世俗まみれの言葉に対し、ミアムは聞こえる程の声量をもって鼻で笑った。

「そんな物はな、よええ奴が自分に課してる情けない決まり事に過ぎねんだよ。てめえが仕事を選んでるんじゃねえ。てめえが仕事に選ばれてるんだ」

この言葉を聞いて、初めて世俗まみれはミアムの方へと視線を移した。その眼差しは余りにも哀れな物を見つめる様で、それを察してか再びミアムは機嫌を悪くする。

「何だよ。その目は」
「ただただ、君も若いなと、そう思っただけさ」

再びミアムの体に力みが生まれる。そして、気が付けば彼女の両手は固く握り結ばれ、かつ肩から一の腕にかけての軌道を予見させるように初動の微動作が伝わってくる。

今にもそんな彼女の拳が世俗まみれの顔面に向って射出されようとしたその瞬間、ガイナックスが突如その場で立ち上がりながら気の抜けた間抜けな雄たけびを上げた。

「あ、あああああの!!」

正直、ガイナックスの両膝は緊張から来る小刻みな振動を帯びており、今にもその場に力なくへたり落ちてしまいそうな様子である。しかし、そんな事故の都合など全て蔑ろにした覚悟を持って、今の彼はこの場で声を上げたのだ。

「あ? 何だ? てめえ」

そんな彼に対して、ミアムは明らかな格下を見る目でガンを飛ばす。

「ほ、ホットコーヒー! それと、このランチセットのサンドイッチを2つ! お、お願いします!!」

震える声のままに、ガイナックスは唐突な注文を行った。通常でいえば明らかに空気の読めていない予定外の行動ではあるが、今はその起点がこの場の空気を一変させる孔明の一考にも値する。

それを知ってか知らずか、世俗まみれの方はガイナックスの方を見ながら本当に微弱ながらほくそ笑んだ。

この問答から約1、2秒が経過し、唐突にミアムの口元から舌を鳴らす音が聞こえる。

「わーったよ。待ってろ」

そう言い残し、彼女はまたも乱暴な扱いのままにメニューを取り上げた。勿論、先程の蛮行により落とされた食器類は完全に眼中に無く、その現状を放置したままである。

「あながち、度胸がありますね」

ミアムがいなくなってからの沈黙の後、世俗まみれが口を開いた。

「い、いえいえ。そんな滅相もない。……彼女が、例の……?」

ガイナックスはミアムの名前を話題に出すその時だけ、極端に声のボリュームを落として話し掛ける。

「ええ。財団に喧嘩を吹っかけて、協会の大元から大目玉を食らった濵﨑ミアムさんです」

横目でカウンターの裏側へと歩いて行ったミアムの姿を認めながら、世俗まみれは語った。

「彼女、腕だけは確かなんですよ。腕だけは」

世俗まみれが敢えて強調するように繰り返す。

「確かに、私は彼女に比べたら明らかに実力不足です。地力が違い過ぎる。その点に関しては、評価というよりも尊敬、いや、最早畏怖の方が近い。ですが……」

その段階で彼は言い澱み、改めて喋り出す。

「私が尊敬する人に比べたら、天と地との差です」

そう語る彼の表情にはどこか物悲し気な雰囲気が漂い、口は笑っているにも拘らずその眉尻はどこか落ち込みがちである。
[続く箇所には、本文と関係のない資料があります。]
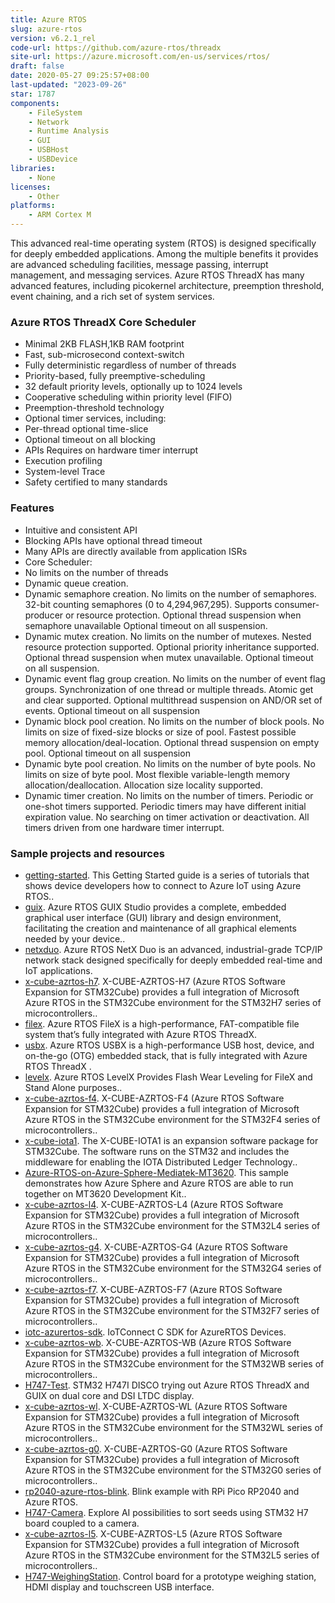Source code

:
 ```yaml
---
title: Azure RTOS
slug: azure-rtos
version: v6.2.1_rel
code-url: https://github.com/azure-rtos/threadx
site-url: https://azure.microsoft.com/en-us/services/rtos/
draft: false
date: 2020-05-27 09:25:57+08:00
last-updated: "2023-09-26"
star: 1787
components:
    - FileSystem
    - Network
    - Runtime Analysis
    - GUI
    - USBHost
    - USBDevice
libraries:
    - None
licenses:
    - Other
platforms:
    - ARM Cortex M
---
```

This advanced real-time operating system (RTOS) is designed specifically for deeply embedded applications. Among the multiple benefits it provides are advanced scheduling facilities, message passing, interrupt management, and messaging services. Azure RTOS ThreadX has many advanced features, including picokernel architecture, preemption threshold, event chaining, and a rich set of system services.

<!--more-->

### Azure RTOS ThreadX Core Scheduler

- Minimal 2KB FLASH,1KB RAM footprint
- Fast, sub-microsecond context-switch
- Fully deterministic regardless of number of threads
- Priority-based, fully preemptive-scheduling
- 32 default priority levels, optionally up to 1024 levels
- Cooperative scheduling within priority level (FIFO)
- Preemption-threshold technology
- Optional timer services, including:
- Per-thread optional time-slice
- Optional timeout on all blocking
- APIs Requires on hardware timer interrupt
- Execution profiling
- System-level Trace
- Safety certified to many standards

### Features

- Intuitive and consistent API
- Blocking APIs have optional thread timeout
- Many APIs are directly available from application ISRs
- Core Scheduler:
- No limits on the number of threads
- Dynamic queue creation.
- Dynamic semaphore creation. No limits on the number of semaphores. 32-bit counting semaphores (0 to 4,294,967,295). Supports consumer-producer or resource protection. Optional thread suspension when semaphore unavailable
Optional timeout on all suspension.
- Dynamic mutex creation. No limits on the number of mutexes. Nested resource protection supported. Optional priority inheritance supported. Optional thread suspension when mutex unavailable. Optional timeout on all suspension.
- Dynamic event flag group creation. No limits on the number of event flag groups. Synchronization of one thread or multiple threads. Atomic get and clear supported. Optional multithread suspension on AND/OR set of events. Optional timeout on all suspension
- Dynamic block pool creation. No limits on the number of block pools. No limits on size of fixed-size blocks or size of pool. Fastest possible memory allocation/deal-location. Optional thread suspension on empty pool. Optional timeout on all suspension
- Dynamic byte pool creation. No limits on the number of byte pools. No limits on size of byte pool. Most flexible variable-length memory allocation/deallocation. Allocation size locality supported.
- Dynamic timer creation. No limits on the number of timers. Periodic or one-shot timers supported. Periodic timers may have different initial expiration value. No searching on timer activation or deactivation. All timers driven from one hardware timer interrupt.

### Sample projects and resources
<!--github-projects-->
- [getting-started](https://github.com/azure-rtos/getting-started). This Getting Started guide is a series of tutorials that shows device developers how to connect to Azure IoT using Azure RTOS..
- [guix](https://github.com/azure-rtos/guix). Azure RTOS GUIX Studio provides a complete, embedded graphical user interface (GUI) library and design environment, facilitating the creation and maintenance of all graphical elements needed by your device..
- [netxduo](https://github.com/azure-rtos/netxduo). Azure RTOS NetX Duo is an advanced, industrial-grade TCP/IP network stack designed specifically for deeply embedded real-time and IoT applications.
- [x-cube-azrtos-h7](https://github.com/STMicroelectronics/x-cube-azrtos-h7). X-CUBE-AZRTOS-H7 (Azure RTOS Software Expansion for STM32Cube) provides a full integration of Microsoft Azure RTOS in the STM32Cube environment for the STM32H7 series of microcontrollers..
- [filex](https://github.com/azure-rtos/filex). Azure RTOS FileX is a high-performance, FAT-compatible file system that’s fully integrated with Azure RTOS ThreadX.
- [usbx](https://github.com/azure-rtos/usbx). Azure RTOS USBX is a high-performance USB host, device, and on-the-go (OTG) embedded stack, that is fully integrated with Azure RTOS ThreadX .
- [levelx](https://github.com/azure-rtos/levelx). Azure RTOS LevelX Provides Flash Wear Leveling for FileX and Stand Alone purposes..
- [x-cube-azrtos-f4](https://github.com/STMicroelectronics/x-cube-azrtos-f4). X-CUBE-AZRTOS-F4 (Azure RTOS Software Expansion for STM32Cube) provides a full integration of Microsoft Azure RTOS in the STM32Cube environment for the STM32F4 series of microcontrollers..
- [x-cube-iota1](https://github.com/STMicroelectronics/x-cube-iota1). The X-CUBE-IOTA1 is an expansion software package for STM32Cube. The software runs on the STM32 and includes the middleware for enabling the IOTA Distributed Ledger Technology..
- [Azure-RTOS-on-Azure-Sphere-Mediatek-MT3620](https://github.com/Azure-Samples/Azure-RTOS-on-Azure-Sphere-Mediatek-MT3620). This sample demonstrates how Azure Sphere  and Azure RTOS  are able to run together on MT3620 Development Kit..
- [x-cube-azrtos-l4](https://github.com/STMicroelectronics/x-cube-azrtos-l4). X-CUBE-AZRTOS-L4 (Azure RTOS Software Expansion for STM32Cube) provides a full integration of Microsoft Azure RTOS in the STM32Cube environment for the STM32L4 series of microcontrollers..
- [x-cube-azrtos-g4](https://github.com/STMicroelectronics/x-cube-azrtos-g4). X-CUBE-AZRTOS-G4 (Azure RTOS Software Expansion for STM32Cube) provides a full integration of Microsoft Azure RTOS in the STM32Cube environment for the STM32G4 series of microcontrollers..
- [x-cube-azrtos-f7](https://github.com/STMicroelectronics/x-cube-azrtos-f7). X-CUBE-AZRTOS-F7 (Azure RTOS Software Expansion for STM32Cube) provides a full integration of Microsoft Azure RTOS in the STM32Cube environment for the STM32F7 series of microcontrollers..
- [iotc-azurertos-sdk](https://github.com/avnet-iotconnect/iotc-azurertos-sdk). IoTConnect C SDK for AzureRTOS Devices.
- [x-cube-azrtos-wb](https://github.com/STMicroelectronics/x-cube-azrtos-wb). X-CUBE-AZRTOS-WB (Azure RTOS Software Expansion for STM32Cube) provides a full integration of Microsoft Azure RTOS in the STM32Cube environment for the STM32WB series of microcontrollers..
- [H747-Test](https://github.com/c4chris/H747-Test). STM32 H747I DISCO trying out Azure RTOS ThreadX and GUIX on dual core and DSI LTDC display.
- [x-cube-azrtos-wl](https://github.com/STMicroelectronics/x-cube-azrtos-wl). X-CUBE-AZRTOS-WL (Azure RTOS Software Expansion for STM32Cube) provides a full integration of Microsoft Azure RTOS in the STM32Cube environment for the STM32WL series of microcontrollers..
- [x-cube-azrtos-g0](https://github.com/STMicroelectronics/x-cube-azrtos-g0). X-CUBE-AZRTOS-G0 (Azure RTOS Software Expansion for STM32Cube) provides a full integration of Microsoft Azure RTOS in the STM32Cube environment for the STM32G0 series of microcontrollers..
- [rp2040-azure-rtos-blink](https://github.com/jgroman/rp2040-azure-rtos-blink). Blink example with RPi Pico RP2040 and Azure RTOS.
- [H747-Camera](https://github.com/c4chris/H747-Camera). Explore AI possibilities to sort seeds using STM32 H7 board coupled to a camera.
- [x-cube-azrtos-l5](https://github.com/STMicroelectronics/x-cube-azrtos-l5). X-CUBE-AZRTOS-L5 (Azure RTOS Software Expansion for STM32Cube) provides a full integration of Microsoft Azure RTOS in the STM32Cube environment for the STM32L5 series of microcontrollers..
- [H747-WeighingStation](https://github.com/c4chris/H747-WeighingStation). Control board for a prototype weighing station, HDMI display and touchscreen USB interface.
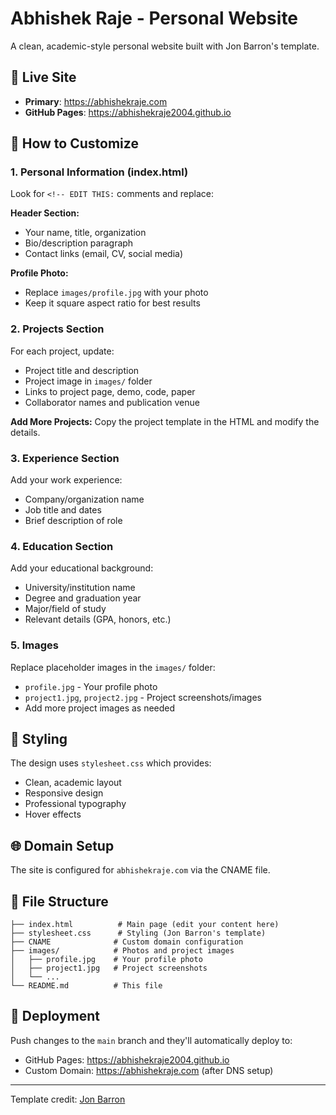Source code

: # Abhishek Raje - Personal Website

A clean, academic-style personal website built with Jon Barron's template.

## 🚀 Live Site
- **Primary**: https://abhishekraje.com
- **GitHub Pages**: https://abhishekraje2004.github.io

## 📝 How to Customize

### 1. Personal Information (index.html)
Look for `<!-- EDIT THIS:` comments and replace:

**Header Section:**
- Your name, title, organization
- Bio/description paragraph
- Contact links (email, CV, social media)

**Profile Photo:**
- Replace `images/profile.jpg` with your photo
- Keep it square aspect ratio for best results

### 2. Projects Section
For each project, update:
- Project title and description
- Project image in `images/` folder
- Links to project page, demo, code, paper
- Collaborator names and publication venue

**Add More Projects:**
Copy the project template in the HTML and modify the details.

### 3. Experience Section
Add your work experience:
- Company/organization name
- Job title and dates
- Brief description of role

### 4. Education Section
Add your educational background:
- University/institution name
- Degree and graduation year
- Major/field of study
- Relevant details (GPA, honors, etc.)

### 5. Images
Replace placeholder images in the `images/` folder:
- `profile.jpg` - Your profile photo
- `project1.jpg`, `project2.jpg` - Project screenshots/images
- Add more project images as needed

## 🎨 Styling
The design uses `stylesheet.css` which provides:
- Clean, academic layout
- Responsive design
- Professional typography
- Hover effects

## 🌐 Domain Setup
The site is configured for `abhishekraje.com` via the CNAME file.

## 📁 File Structure
```
├── index.html          # Main page (edit your content here)
├── stylesheet.css      # Styling (Jon Barron's template)
├── CNAME              # Custom domain configuration
├── images/            # Photos and project images
│   ├── profile.jpg    # Your profile photo
│   ├── project1.jpg   # Project screenshots
│   └── ...
└── README.md          # This file
```

## 🔄 Deployment
Push changes to the `main` branch and they'll automatically deploy to:
- GitHub Pages: https://abhishekraje2004.github.io
- Custom Domain: https://abhishekraje.com (after DNS setup)

---
Template credit: [Jon Barron](https://github.com/jonbarron/jonbarron_website)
その上で、彼は彼自身の語る人物の顔を思い描いているのだろう。しかし、その人物の存在は既に彼の手を離れており、2度と会う事の出来ない事を彼の言動や遠い場所に心を置いてきてしまった今の現状が物語っている。

「さて、世間話はここまでにして。早速、本題に入りましょう」

世俗まみれがそう切り出したタイミングで、再び机の上に力強く何かが置かれた。陶器と陶器がぶつかり合う特有の響きが2人の耳に刺さり、咄嗟に目を向かわせた先にある、半分は既に零れているコーヒーと、衝撃で具が零れているサンドイッチが答え合わせとして鎮座していた。

「おら。さっさと食え」

彼女の言いぐさを聞いた2人は、この店の評価を改めて最低にすると決意した。


「電球頭さんからの依頼で持ってきました。気に入っていただけるなら幸いです」

改めて畏まった態度を示すガイナックスは、脇に忍ばせていた紫色の風呂敷包みを取り出した。天辺で結ばれたその包みの形状から、恐らく中に収められているものは箱状の何か、簡単に予想するのならば木箱の様な物と思われる。

「……これは……」
「大分前に、こういった呪物関係の見本市が界隈でありまして。ほぼ露店で売っている様な場所ですから大半がまがい物だったりするんですけど、これだけは明らかに他の物とは纏っているオーラが違ったもので。思わず衝動買いをしてしまいました」

誰も聞いてもいない自身の懐事情にまで言及したところで、ガイナックスは目の前に置いた包みを広げていった。その中には案の定、骨董品を入れておくような立派な木箱が収められており、大半の予想は裏切られずに済んだ事だろう。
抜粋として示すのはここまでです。